» Source data:
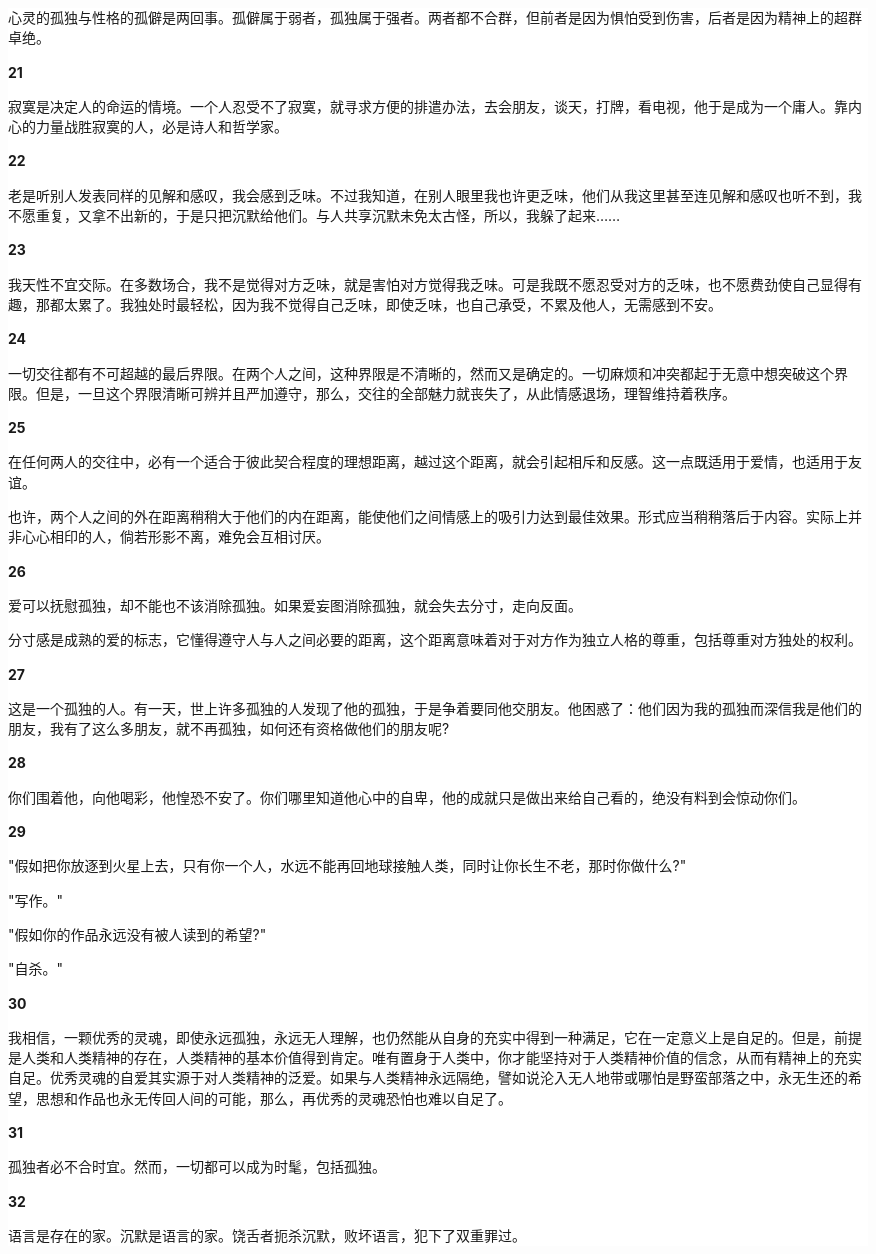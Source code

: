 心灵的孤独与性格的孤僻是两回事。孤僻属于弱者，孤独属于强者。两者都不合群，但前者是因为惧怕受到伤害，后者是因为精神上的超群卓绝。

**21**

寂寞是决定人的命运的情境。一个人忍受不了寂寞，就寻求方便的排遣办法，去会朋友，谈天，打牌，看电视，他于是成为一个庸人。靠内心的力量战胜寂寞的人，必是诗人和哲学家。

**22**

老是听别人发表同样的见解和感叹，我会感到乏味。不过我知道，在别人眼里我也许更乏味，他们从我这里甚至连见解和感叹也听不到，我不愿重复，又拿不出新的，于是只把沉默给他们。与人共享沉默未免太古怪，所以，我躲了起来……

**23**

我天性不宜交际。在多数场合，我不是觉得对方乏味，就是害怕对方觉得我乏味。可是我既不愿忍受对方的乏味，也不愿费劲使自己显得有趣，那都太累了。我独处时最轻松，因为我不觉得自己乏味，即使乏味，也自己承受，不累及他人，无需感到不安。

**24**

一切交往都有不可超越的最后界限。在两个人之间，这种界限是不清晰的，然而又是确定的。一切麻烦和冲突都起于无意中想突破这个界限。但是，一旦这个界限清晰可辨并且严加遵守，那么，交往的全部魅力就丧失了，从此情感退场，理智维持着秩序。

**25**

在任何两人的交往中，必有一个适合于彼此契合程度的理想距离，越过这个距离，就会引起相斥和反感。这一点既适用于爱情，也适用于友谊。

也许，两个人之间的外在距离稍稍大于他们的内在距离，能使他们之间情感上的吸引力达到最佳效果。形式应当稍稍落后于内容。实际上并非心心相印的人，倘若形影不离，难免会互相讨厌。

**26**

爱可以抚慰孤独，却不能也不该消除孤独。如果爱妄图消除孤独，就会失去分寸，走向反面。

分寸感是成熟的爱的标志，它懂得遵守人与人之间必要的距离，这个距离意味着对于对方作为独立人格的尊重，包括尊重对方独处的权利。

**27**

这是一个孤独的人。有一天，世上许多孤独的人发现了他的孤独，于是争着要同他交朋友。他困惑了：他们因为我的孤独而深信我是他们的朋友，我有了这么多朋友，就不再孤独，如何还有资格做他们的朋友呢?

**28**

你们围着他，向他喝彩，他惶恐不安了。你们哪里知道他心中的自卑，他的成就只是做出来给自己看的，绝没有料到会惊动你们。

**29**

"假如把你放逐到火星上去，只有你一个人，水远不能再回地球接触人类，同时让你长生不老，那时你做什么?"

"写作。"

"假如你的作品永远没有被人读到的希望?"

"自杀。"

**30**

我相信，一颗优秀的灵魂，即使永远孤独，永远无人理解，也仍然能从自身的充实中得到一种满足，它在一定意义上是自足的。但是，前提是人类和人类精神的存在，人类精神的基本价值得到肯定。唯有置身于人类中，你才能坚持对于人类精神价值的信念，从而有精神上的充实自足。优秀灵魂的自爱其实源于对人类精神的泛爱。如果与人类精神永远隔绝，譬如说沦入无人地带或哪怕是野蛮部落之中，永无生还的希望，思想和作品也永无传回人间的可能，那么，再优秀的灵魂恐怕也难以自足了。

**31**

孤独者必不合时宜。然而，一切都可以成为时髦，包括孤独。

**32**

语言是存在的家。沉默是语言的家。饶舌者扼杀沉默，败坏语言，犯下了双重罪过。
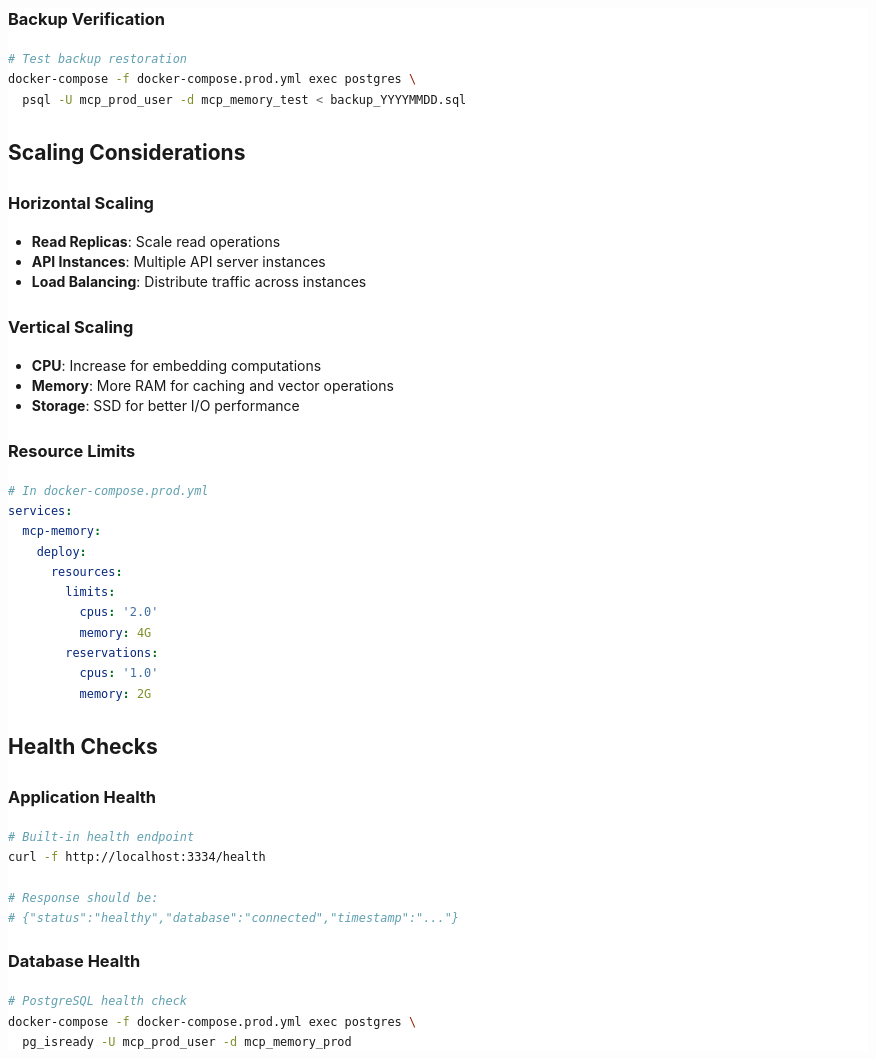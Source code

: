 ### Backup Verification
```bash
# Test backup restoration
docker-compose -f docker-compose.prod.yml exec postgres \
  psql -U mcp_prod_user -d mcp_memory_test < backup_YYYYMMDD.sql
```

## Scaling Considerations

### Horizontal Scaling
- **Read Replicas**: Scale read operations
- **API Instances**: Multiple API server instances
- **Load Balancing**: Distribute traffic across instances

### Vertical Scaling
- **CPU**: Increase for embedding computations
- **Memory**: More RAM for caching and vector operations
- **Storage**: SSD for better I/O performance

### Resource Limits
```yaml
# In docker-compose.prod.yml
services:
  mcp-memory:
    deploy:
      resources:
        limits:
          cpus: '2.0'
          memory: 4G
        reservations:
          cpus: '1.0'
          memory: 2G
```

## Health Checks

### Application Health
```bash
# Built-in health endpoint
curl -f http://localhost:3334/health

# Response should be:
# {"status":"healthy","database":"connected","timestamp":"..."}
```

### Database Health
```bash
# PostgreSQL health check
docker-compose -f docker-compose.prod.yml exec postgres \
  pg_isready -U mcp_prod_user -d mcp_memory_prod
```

» Goal of the exercise: Send back the listing exactly as it stands. Do not include the pictures.

» Result:
Source code

: 心灵的孤独与性格的孤僻是两回事。孤僻属于弱者，孤独属于强者。两者都不合群，但前者是因为惧怕受到伤害，后者是因为精神上的超群卓绝。

**21**

寂寞是决定人的命运的情境。一个人忍受不了寂寞，就寻求方便的排遣办法，去会朋友，谈天，打牌，看电视，他于是成为一个庸人。靠内心的力量战胜寂寞的人，必是诗人和哲学家。

**22**

老是听别人发表同样的见解和感叹，我会感到乏味。不过我知道，在别人眼里我也许更乏味，他们从我这里甚至连见解和感叹也听不到，我不愿重复，又拿不出新的，于是只把沉默给他们。与人共享沉默未免太古怪，所以，我躲了起来……

**23**

我天性不宜交际。在多数场合，我不是觉得对方乏味，就是害怕对方觉得我乏味。可是我既不愿忍受对方的乏味，也不愿费劲使自己显得有趣，那都太累了。我独处时最轻松，因为我不觉得自己乏味，即使乏味，也自己承受，不累及他人，无需感到不安。

**24**

一切交往都有不可超越的最后界限。在两个人之间，这种界限是不清晰的，然而又是确定的。一切麻烦和冲突都起于无意中想突破这个界限。但是，一旦这个界限清晰可辨并且严加遵守，那么，交往的全部魅力就丧失了，从此情感退场，理智维持着秩序。

**25**

在任何两人的交往中，必有一个适合于彼此契合程度的理想距离，越过这个距离，就会引起相斥和反感。这一点既适用于爱情，也适用于友谊。

也许，两个人之间的外在距离稍稍大于他们的内在距离，能使他们之间情感上的吸引力达到最佳效果。形式应当稍稍落后于内容。实际上并非心心相印的人，倘若形影不离，难免会互相讨厌。

**26**

爱可以抚慰孤独，却不能也不该消除孤独。如果爱妄图消除孤独，就会失去分寸，走向反面。

分寸感是成熟的爱的标志，它懂得遵守人与人之间必要的距离，这个距离意味着对于对方作为独立人格的尊重，包括尊重对方独处的权利。

**27**

这是一个孤独的人。有一天，世上许多孤独的人发现了他的孤独，于是争着要同他交朋友。他困惑了：他们因为我的孤独而深信我是他们的朋友，我有了这么多朋友，就不再孤独，如何还有资格做他们的朋友呢?

**28**

你们围着他，向他喝彩，他惶恐不安了。你们哪里知道他心中的自卑，他的成就只是做出来给自己看的，绝没有料到会惊动你们。

**29**

"假如把你放逐到火星上去，只有你一个人，水远不能再回地球接触人类，同时让你长生不老，那时你做什么?"

"写作。"

"假如你的作品永远没有被人读到的希望?"

"自杀。"

**30**

我相信，一颗优秀的灵魂，即使永远孤独，永远无人理解，也仍然能从自身的充实中得到一种满足，它在一定意义上是自足的。但是，前提是人类和人类精神的存在，人类精神的基本价值得到肯定。唯有置身于人类中，你才能坚持对于人类精神价值的信念，从而有精神上的充实自足。优秀灵魂的自爱其实源于对人类精神的泛爱。如果与人类精神永远隔绝，譬如说沦入无人地带或哪怕是野蛮部落之中，永无生还的希望，思想和作品也永无传回人间的可能，那么，再优秀的灵魂恐怕也难以自足了。

**31**

孤独者必不合时宜。然而，一切都可以成为时髦，包括孤独。

**32**

语言是存在的家。沉默是语言的家。饶舌者扼杀沉默，败坏语言，犯下了双重罪过。
Source code

: ### Backup Verification
```bash
# Test backup restoration
docker-compose -f docker-compose.prod.yml exec postgres \
  psql -U mcp_prod_user -d mcp_memory_test < backup_YYYYMMDD.sql
```

## Scaling Considerations

### Horizontal Scaling
- **Read Replicas**: Scale read operations
- **API Instances**: Multiple API server instances
- **Load Balancing**: Distribute traffic across instances

### Vertical Scaling
- **CPU**: Increase for embedding computations
- **Memory**: More RAM for caching and vector operations
- **Storage**: SSD for better I/O performance

### Resource Limits
```yaml
# In docker-compose.prod.yml
services:
  mcp-memory:
    deploy:
      resources:
        limits:
          cpus: '2.0'
          memory: 4G
        reservations:
          cpus: '1.0'
          memory: 2G
```

## Health Checks

### Application Health
```bash
# Built-in health endpoint
curl -f http://localhost:3334/health

# Response should be:
# {"status":"healthy","database":"connected","timestamp":"..."}
```

### Database Health
```bash
# PostgreSQL health check
docker-compose -f docker-compose.prod.yml exec postgres \
  pg_isready -U mcp_prod_user -d mcp_memory_prod
```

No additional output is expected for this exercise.